A stroke is caused by the interruption of the blood supply to the brain, usually because a blood vessel bursts or is blocked by a clot. This cuts off the supply of oxygen and nutrients, causing damage to the brain tissue. 

There are two main forms of stroke:

  • An ischaemic stroke is the most common form of stroke (accounting for around 85% of all strokes), caused by a clot blocking or narrowing an artery carrying blood to the brain. The likelihood of suffering an ischaemic stroke increases with age. 
  • A haemorrhagic stroke is a less common form of stroke caused when a weakened blood vessel supplying the brain bursts and causes brain damage. It accounts for around 15% of all strokes but its mortality risk is greater than for ischaemic stroke. 

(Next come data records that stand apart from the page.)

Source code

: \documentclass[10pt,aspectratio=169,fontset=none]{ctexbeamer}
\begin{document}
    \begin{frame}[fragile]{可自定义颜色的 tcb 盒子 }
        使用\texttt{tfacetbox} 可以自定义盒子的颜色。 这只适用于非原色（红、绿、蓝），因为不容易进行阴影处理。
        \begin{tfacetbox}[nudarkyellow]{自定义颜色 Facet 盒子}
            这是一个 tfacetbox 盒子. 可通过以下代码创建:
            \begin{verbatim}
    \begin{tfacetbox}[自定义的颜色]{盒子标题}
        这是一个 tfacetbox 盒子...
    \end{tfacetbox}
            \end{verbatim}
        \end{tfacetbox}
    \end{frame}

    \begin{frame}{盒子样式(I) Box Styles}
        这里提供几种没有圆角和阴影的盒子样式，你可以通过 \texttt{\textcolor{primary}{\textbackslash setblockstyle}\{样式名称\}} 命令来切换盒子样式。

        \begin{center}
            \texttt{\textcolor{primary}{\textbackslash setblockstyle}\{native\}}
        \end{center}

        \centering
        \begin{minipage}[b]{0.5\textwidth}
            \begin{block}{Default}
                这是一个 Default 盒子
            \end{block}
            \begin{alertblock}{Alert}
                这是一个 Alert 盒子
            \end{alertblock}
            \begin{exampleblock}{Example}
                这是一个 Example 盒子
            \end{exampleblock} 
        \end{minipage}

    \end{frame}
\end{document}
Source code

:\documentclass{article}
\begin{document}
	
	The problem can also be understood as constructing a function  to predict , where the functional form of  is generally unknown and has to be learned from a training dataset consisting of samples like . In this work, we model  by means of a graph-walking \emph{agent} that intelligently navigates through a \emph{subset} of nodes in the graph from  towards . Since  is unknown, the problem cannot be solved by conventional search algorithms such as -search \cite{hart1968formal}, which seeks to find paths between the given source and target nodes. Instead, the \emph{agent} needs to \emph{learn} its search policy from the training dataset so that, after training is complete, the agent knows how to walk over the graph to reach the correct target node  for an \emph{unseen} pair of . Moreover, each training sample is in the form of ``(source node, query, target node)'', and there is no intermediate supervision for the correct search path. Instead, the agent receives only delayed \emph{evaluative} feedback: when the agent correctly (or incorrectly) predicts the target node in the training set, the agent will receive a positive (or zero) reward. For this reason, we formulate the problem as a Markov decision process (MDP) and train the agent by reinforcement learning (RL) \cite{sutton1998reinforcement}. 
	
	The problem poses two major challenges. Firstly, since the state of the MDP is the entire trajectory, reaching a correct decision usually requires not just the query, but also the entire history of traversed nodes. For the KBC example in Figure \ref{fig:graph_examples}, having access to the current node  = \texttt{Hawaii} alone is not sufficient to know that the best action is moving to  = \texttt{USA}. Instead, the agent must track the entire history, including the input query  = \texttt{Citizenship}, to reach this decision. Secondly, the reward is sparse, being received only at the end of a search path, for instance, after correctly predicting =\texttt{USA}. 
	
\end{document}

A Transient Ischaemic Attack (TIA) is a temporary stroke that occurs when the blood supply to part of the brain is cut off for a short time only. The symptoms are very similar to an ischaemic stroke but are temporary, lasting a few minutes or hours and normally disappearing completely within 24 hours. There is a 20% risk of major stroke in the first 4 weeks following a TIA and TIA should be treated as an emergency as treatment can minimise risk of further stroke by 80%.

Who does it affect?

Approximately 152,000 people in the UK every year experience a stroke. There are approximately 1.1 million stroke survivors living in the UK – and over half of all survivors are left with a disability which leaves them dependent on others for support with activities of daily living. 

Stroke incidence is 25% higher in men than in women, but more woman experience strokes because women live longer. African-Caribbean and South Asian people are twice as likely to have a stroke, it is unclear whether this is due to genetic or lifestyle factors but it is likely to be a combination of both. 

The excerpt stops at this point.